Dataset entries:
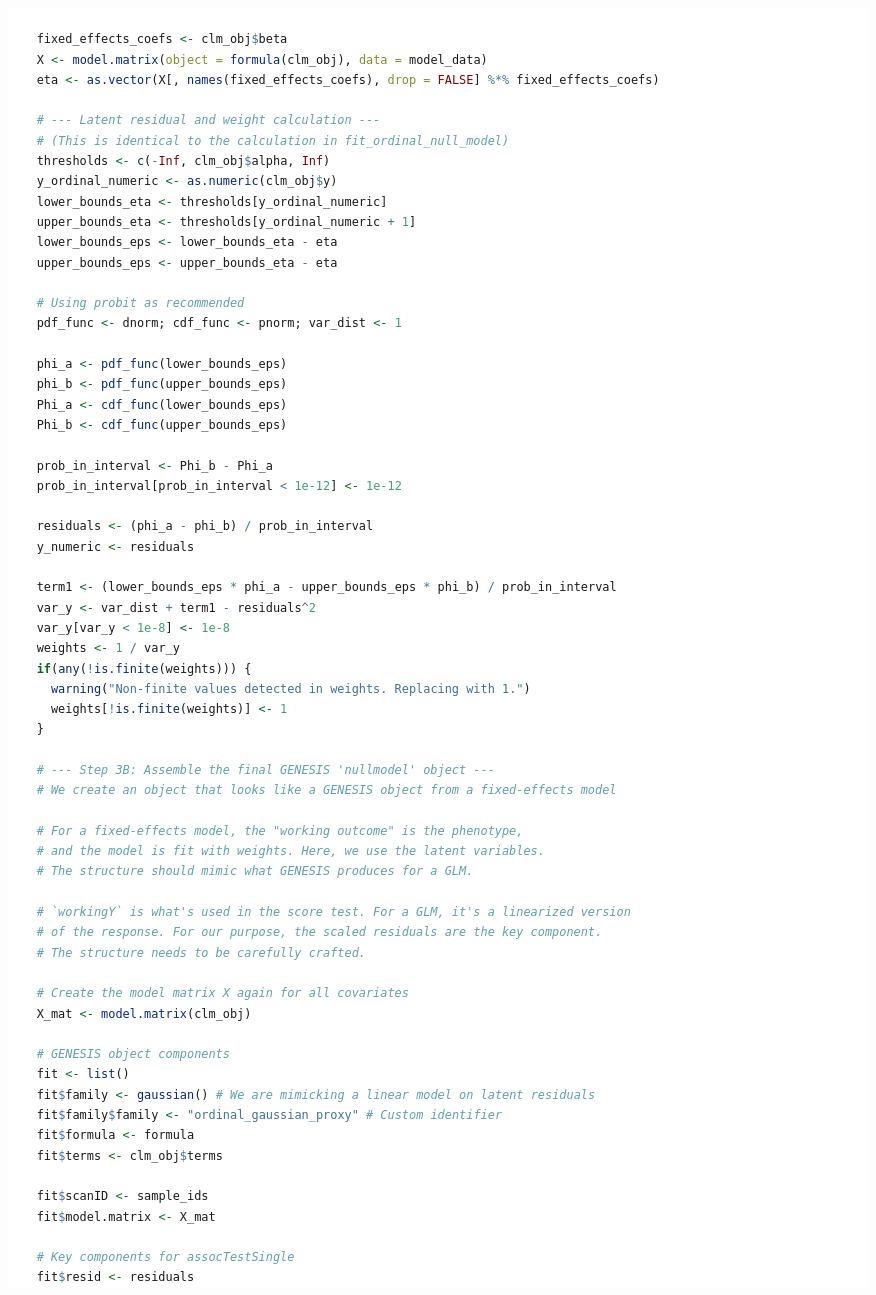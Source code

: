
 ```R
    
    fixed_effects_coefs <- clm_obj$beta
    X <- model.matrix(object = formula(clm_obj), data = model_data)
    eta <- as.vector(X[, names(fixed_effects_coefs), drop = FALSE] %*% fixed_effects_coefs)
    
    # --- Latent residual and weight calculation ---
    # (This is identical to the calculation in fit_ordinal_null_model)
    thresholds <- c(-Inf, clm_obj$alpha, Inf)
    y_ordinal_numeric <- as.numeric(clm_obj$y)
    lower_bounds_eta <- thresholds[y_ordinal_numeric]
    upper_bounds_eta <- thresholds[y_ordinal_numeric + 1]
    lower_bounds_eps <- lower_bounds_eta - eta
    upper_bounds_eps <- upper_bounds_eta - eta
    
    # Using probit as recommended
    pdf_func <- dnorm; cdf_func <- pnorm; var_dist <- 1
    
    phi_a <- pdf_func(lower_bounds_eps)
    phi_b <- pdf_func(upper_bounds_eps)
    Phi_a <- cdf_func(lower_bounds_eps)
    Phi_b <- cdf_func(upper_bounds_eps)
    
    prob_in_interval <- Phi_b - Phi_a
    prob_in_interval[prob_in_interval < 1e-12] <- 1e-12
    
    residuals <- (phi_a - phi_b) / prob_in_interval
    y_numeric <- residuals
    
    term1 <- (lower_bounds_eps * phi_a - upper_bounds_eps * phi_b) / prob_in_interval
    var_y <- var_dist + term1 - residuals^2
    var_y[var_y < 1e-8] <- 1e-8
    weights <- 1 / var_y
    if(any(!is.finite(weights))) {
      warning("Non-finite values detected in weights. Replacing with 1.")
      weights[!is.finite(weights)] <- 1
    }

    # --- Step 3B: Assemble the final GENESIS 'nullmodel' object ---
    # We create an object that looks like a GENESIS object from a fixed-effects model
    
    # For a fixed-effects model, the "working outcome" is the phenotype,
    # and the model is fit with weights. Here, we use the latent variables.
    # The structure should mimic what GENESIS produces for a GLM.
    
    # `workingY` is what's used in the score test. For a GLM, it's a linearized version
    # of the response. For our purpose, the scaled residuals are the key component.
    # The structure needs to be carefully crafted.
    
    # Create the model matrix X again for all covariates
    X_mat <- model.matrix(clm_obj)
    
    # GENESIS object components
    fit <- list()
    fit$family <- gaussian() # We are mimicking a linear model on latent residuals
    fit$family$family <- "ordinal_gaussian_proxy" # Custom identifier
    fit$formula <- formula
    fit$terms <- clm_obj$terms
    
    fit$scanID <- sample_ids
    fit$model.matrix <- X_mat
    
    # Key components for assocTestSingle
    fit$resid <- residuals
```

* * *

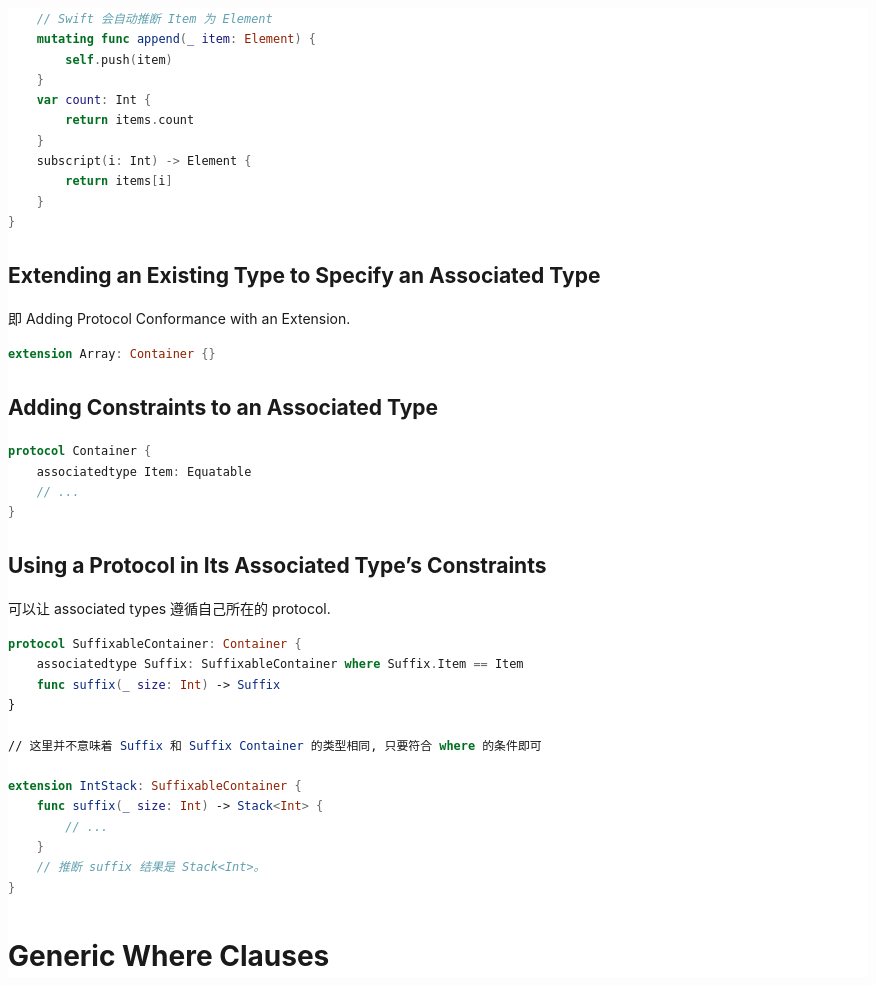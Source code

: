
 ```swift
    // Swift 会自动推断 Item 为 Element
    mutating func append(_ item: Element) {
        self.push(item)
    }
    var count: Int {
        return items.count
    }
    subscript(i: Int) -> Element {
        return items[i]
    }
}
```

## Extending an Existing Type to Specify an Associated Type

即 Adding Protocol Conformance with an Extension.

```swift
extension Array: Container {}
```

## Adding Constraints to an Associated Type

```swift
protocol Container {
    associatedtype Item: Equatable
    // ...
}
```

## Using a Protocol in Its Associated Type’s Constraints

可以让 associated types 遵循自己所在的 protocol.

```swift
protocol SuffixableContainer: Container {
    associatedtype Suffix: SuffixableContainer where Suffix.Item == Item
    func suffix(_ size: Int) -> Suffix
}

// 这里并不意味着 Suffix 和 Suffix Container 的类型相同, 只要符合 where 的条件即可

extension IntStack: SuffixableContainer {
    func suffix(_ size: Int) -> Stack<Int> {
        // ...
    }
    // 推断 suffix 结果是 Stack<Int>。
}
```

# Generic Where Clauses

=== Exercise description ===
Every line above that carries the string "GENESIS" should be copied.

=== Output for this exercise ===
    # --- Step 3B: Assemble the final GENESIS 'nullmodel' object ---
    # We create an object that looks like a GENESIS object from a fixed-effects model
    # The structure should mimic what GENESIS produces for a GLM.
    # GENESIS object components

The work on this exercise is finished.